You are viewing a plain text version of this content. The canonical link for it is here.
Posted to dev@pig.apache.org by "Cheolsoo Park (JIRA)" <ji...@apache.org> on 2012/09/01 02:55:07 UTC

[jira] [Updated] (PIG-2579) Support for multiple input schemas in AvroStorage

     [ https://issues.apache.org/jira/browse/PIG-2579?page=com.atlassian.jira.plugin.system.issuetabpanels:all-tabpanel ]

Cheolsoo Park updated PIG-2579:
-------------------------------

    Attachment: PIG-2579.patch
                PIG-2579-avro_test_files.tar.gz

I updated the original Stan's patch re-basing it to trunk.

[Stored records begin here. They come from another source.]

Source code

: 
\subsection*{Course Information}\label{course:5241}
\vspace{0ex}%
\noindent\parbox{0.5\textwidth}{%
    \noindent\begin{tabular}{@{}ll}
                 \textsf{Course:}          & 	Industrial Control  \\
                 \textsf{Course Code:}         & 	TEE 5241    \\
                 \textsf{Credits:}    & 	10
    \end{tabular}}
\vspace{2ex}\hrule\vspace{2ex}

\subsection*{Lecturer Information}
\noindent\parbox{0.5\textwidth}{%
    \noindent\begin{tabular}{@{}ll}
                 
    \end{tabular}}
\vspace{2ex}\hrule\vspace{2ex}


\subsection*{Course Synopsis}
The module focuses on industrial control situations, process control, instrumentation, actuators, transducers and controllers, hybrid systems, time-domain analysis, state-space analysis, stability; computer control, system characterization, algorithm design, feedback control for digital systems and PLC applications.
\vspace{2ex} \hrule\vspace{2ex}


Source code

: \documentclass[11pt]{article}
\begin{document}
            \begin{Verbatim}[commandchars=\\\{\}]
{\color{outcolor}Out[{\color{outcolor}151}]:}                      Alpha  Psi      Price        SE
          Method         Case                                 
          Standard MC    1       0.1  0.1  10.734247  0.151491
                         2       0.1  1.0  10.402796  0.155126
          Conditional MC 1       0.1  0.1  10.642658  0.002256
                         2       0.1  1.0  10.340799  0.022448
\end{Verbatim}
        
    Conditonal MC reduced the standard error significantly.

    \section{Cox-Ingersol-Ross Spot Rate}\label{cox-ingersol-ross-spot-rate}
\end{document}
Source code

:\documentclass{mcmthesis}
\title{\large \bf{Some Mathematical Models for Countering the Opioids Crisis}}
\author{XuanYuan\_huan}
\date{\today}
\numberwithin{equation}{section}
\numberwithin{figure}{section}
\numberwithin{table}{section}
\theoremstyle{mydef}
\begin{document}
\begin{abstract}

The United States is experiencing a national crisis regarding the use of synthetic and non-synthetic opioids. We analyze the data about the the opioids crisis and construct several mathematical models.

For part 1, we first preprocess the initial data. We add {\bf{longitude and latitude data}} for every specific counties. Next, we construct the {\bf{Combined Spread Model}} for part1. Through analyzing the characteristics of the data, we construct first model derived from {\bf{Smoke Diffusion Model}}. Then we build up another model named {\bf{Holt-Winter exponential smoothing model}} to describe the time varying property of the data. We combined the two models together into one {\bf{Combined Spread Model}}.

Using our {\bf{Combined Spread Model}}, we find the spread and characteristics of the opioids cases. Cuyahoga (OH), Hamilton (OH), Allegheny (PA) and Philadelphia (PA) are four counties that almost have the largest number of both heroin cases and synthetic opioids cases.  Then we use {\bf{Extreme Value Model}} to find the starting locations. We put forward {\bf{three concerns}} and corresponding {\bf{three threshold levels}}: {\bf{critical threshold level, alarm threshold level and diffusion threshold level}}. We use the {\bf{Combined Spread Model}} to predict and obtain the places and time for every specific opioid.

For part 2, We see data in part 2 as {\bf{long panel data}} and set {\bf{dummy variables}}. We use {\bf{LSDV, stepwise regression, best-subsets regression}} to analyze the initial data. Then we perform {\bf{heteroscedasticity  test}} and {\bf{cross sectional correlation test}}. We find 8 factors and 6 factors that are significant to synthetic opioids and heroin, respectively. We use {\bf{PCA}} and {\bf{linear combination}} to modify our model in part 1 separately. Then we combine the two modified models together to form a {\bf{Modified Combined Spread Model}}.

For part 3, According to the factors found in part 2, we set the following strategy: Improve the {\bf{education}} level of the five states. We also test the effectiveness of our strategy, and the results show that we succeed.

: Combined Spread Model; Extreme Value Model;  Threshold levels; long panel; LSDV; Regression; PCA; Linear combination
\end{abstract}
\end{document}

While I kept the core logic unchanged, I made some modifications as follows:
# Removed glob pattern related code as it's resolved in PIG-2492.
# Added an option 'multiple_schema' to AvroStorage. By default, AvroStorage assumes that all the input files have the same schema, but if 'multiple_schema' is passed to load function, it tries to merge every input schema.
# Allows multiple schemas with the same name. I use paths to identify schemas instead of their names.
# Refactored code.
# Added unit tests.

I think that the most arguable part is how to merge two different schemas into one. In shorts, the rules are as follows:
# Different primitive types can be merged if certain conditions are met. Please see AvroStorageUtils.mergeType() for more details.
# Only the same kind of complex types can be merged. e.g. record + record => ok, but record + array => error.
# For records, the union of fields is returned.
# For arrays/maps, their element types/value types are merged.
# For unions, the union of unions is returned.
# For fixeds, only the same size of fixeds can be merged.

It's easy to see in a unit test (TestAvroStorageUtils) what's expected when two schemas are merged.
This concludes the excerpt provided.